Silahların tümüyle önceden toplanmış bir bölgeye, mahalli kuvvetler hariç tam teçhizatlı üç kolordu ve iki süvari tümeniyle bir askeri harekat başlatılarak soykırım yapıldığına dikkat çeken Bayrak, "Atatürk’e son ana kadar Dolmabahçe’de eşlik eden ve Ermeni kimliği açıklanınca, Hırant Dink’in başının yenmesine sebep olan Sabiha Gökçen (Hatun Sebilciyan) ve diğerlerinin hava saldırıları da eşlik etmiştir" dedi. 

Soykırımın ardından 31 Ağustos’ta Harput- Elazığ merkezde yapılan bir gösteriye 40 bin askerin katıldığını söyleyen Bayrak, bu gösteriye; birçok Batılı ülkenin ataşemiliterlerinin yanı sıra, Sovyet temsilcisinin de katıldığını vurguladı. 

‘GÜDÜMLÜ ALEVİ PARTİSİ, ALEVİLERİN TEPKİSİ BASTIRILDIKTAN SONRA FESHEDİLDİ’

Bayrak, Deniz Baykal’ın CHP’deki "yakın adamı" Onur Öymen’in "Çanakkale’de, Milli Mücadele’de, Büyük Zafer’de, Dersim’de analar ölmedi mi ki, bugün ölmesin!" sözleri sonrası Alevi ve Kürt toplumunun yoğun biçimde CHP’den kopmaya başladığını söyledi.
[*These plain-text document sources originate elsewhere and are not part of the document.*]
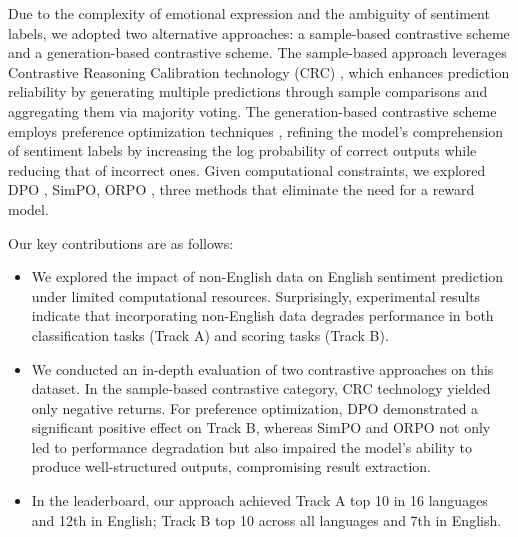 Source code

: \documentclass[11pt]{article}
\begin{document}

Due to the complexity of emotional expression and the ambiguity of sentiment labels, we adopted two alternative approaches: a sample-based contrastive scheme and a generation-based contrastive scheme. The sample-based approach leverages Contrastive Reasoning Calibration technology (CRC) \cite{li2024chinchunmei}, which enhances prediction reliability by generating multiple predictions through sample comparisons and aggregating them via majority voting. The generation-based contrastive scheme employs preference optimization techniques \cite{rafailov2023direct, hong2024orpo, meng2025simpo}, refining the model’s comprehension of sentiment labels by increasing the log probability of correct outputs while reducing that of incorrect ones. Given computational constraints, we explored DPO \cite{rafailov2023direct}, SimPO\cite{meng2025simpo},  ORPO \cite{rafailov2023direct}, three methods that eliminate the need for a reward model.



Our key contributions are as follows:

\begin{itemize}
	\item We explored the impact of non-English data on English sentiment prediction under limited computational resources. Surprisingly, experimental results indicate that incorporating non-English data degrades performance in both classification tasks (Track A) and scoring tasks (Track B).
	\item We conducted an in-depth evaluation of two contrastive approaches on this dataset. In the sample-based contrastive category, CRC technology yielded only negative returns. For preference optimization, DPO demonstrated a significant positive effect on Track B, whereas SimPO and ORPO not only led to performance degradation but also impaired the model's ability to produce well-structured outputs, compromising result extraction.
	\item In the leaderboard, our approach achieved Track A top 10 in 16 languages and 12th in English; Track B top 10 across all languages and 7th in English.
\end{itemize}
\end{document}
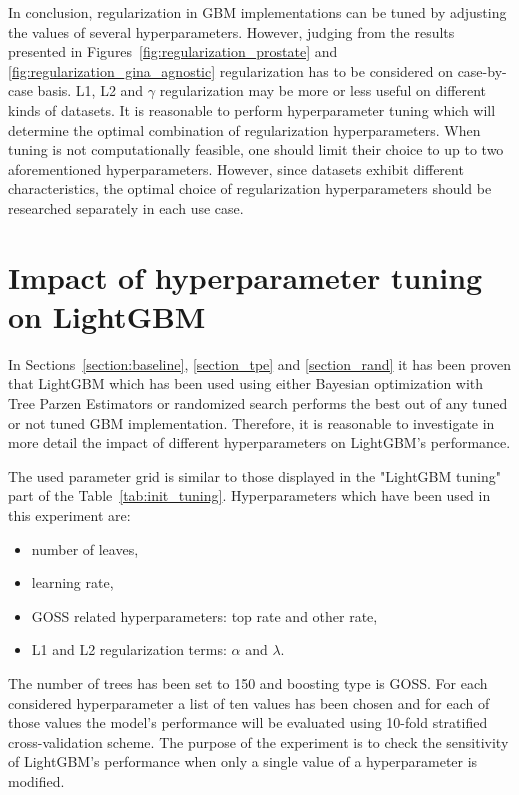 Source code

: \documentclass[magisterska, english]{pwr_wmat_praca_dyplomowa}
\theoremstyle{plain}
\numberwithin{theorem}{chapter}
\theoremstyle{definition}
\numberwithin{theorem}{chapter}
\begin{document}
In conclusion, regularization in GBM implementations can be tuned by adjusting the values of several hyperparameters. However, judging from the results presented in Figures~\ref{fig:regularization_prostate} and \ref{fig:regularization_gina_agnostic} regularization has to be considered on case-by-case basis. L1, L2 and $\gamma$ regularization may be more or less useful on different kinds of datasets. It is reasonable to perform hyperparameter tuning which will determine the optimal combination of regularization hyperparameters. When tuning is not computationally feasible, one should limit their choice to up to two aforementioned hyperparameters. However, since datasets exhibit different characteristics, the optimal choice of regularization hyperparameters should be researched separately in each use case.

\section{Impact of hyperparameter tuning on LightGBM}\label{section:lightgbm_tuning}
In Sections~\ref{section:baseline}, \ref{section_tpe} and \ref{section_rand} it has been proven that LightGBM which has been used using either Bayesian optimization with Tree Parzen Estimators or randomized search performs the best out of any tuned or not tuned GBM implementation. Therefore, it is reasonable to investigate in more detail the impact of different hyperparameters on LightGBM's performance.

The used parameter grid is similar to those displayed in the "LightGBM tuning" part of the Table~\ref{tab:init_tuning}. Hyperparameters which have been used in this experiment are:

\begin{itemize}
    \item number of leaves,
    \item learning rate,
    \item GOSS related hyperparameters: top rate and other rate,
    \item L1 and L2 regularization terms: $\alpha$ and $\lambda$.
\end{itemize}


The number of trees has been set to 150 and boosting type is GOSS. For each considered hyperparameter a list of ten values has been chosen and for each of those values the model's performance will be evaluated using 10-fold stratified cross-validation scheme. The purpose of the experiment is to check the sensitivity of LightGBM's performance when only a single value of a hyperparameter is modified.
\end{document}
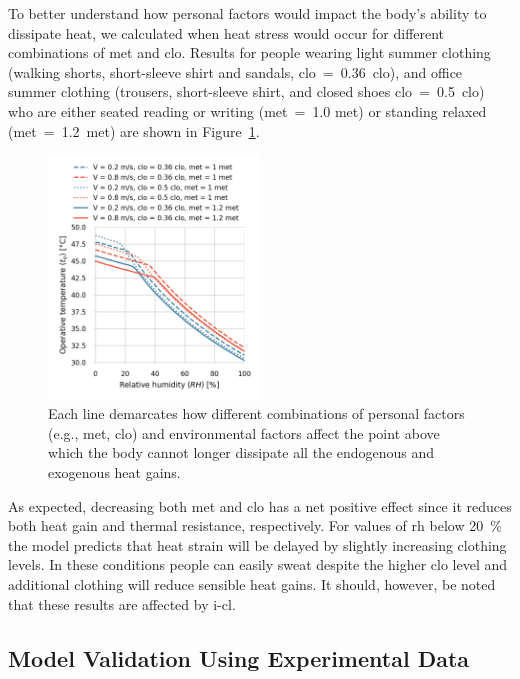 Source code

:To better understand how personal factors would impact the body's ability to dissipate heat, we calculated when heat stress would occur for different combinations of \ac{met} and \ac{clo}.
Results for people wearing light summer clothing (walking shorts, short-sleeve shirt and sandals, \acs{clo}~=~0.36~clo), and office summer clothing (trousers, short-sleeve shirt, and closed shoes \acs{clo}~=~0.5~clo) who are either seated reading or writing (\ac{met}~=~1.0 met) or standing relaxed (\ac{met}~=~1.2~met) are shown in Figure~\ref{fig:met_clo}.

\begin{figure}[hbt!]
    \centering
    \includegraphics[width=0.5\textwidth]{figures/met_clo}
    \caption{Each line demarcates how different combinations of personal factors (e.g., \ac{met}, \ac{clo}) and environmental factors affect the point above which the body cannot longer dissipate all the endogenous and exogenous heat gains.}
    \label{fig:met_clo}
\end{figure}

As expected, decreasing both \ac{met} and \ac{clo} has a net positive effect since it reduces both heat gain and thermal resistance, respectively.
For values of \ac{rh} below 20~\% the model predicts that heat strain will be delayed by slightly increasing clothing levels.
In these conditions people can easily sweat despite the higher clo level and additional clothing will reduce sensible heat gains.
It should, however, be noted that these results are affected by \ac{i-cl}.


\subsection{Model Validation Using Experimental Data}\label{subsec:model-validation-experimental-data}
Bayrak, Dersimli Ali Haydar Veziroğlu adında bir iş insanın öncülüğünde "Barış Partisi" adıyla Aleviler’in gidişini engellemek ve için -sözde- bir Alevi partisi kurulduğunu sözlerine ekledi. 

Parti programının Dr. Taner Akçam’ın hazırladığı yönünde iddiaların olduğunu ifade eden Bayrak, "Bu güdümlü parti, özellikle Aleviler’in tepkisini bastırdıktan sonra görevini yerine getirmiş ve kendisini feshetmişti. Aynı kişinin (Taner Akçam) daha sonra da başka bir CHP’li hemşehrisi Gürbüz Çapan’la birlikte Türkiye ile Ermenistan arasında arabuluculuk yapmaya çalıştığı söyleniyordu; gerçek boyutunu bilmediğim için bu konuda bir şey söylemek istemiyorum" diye konuştu.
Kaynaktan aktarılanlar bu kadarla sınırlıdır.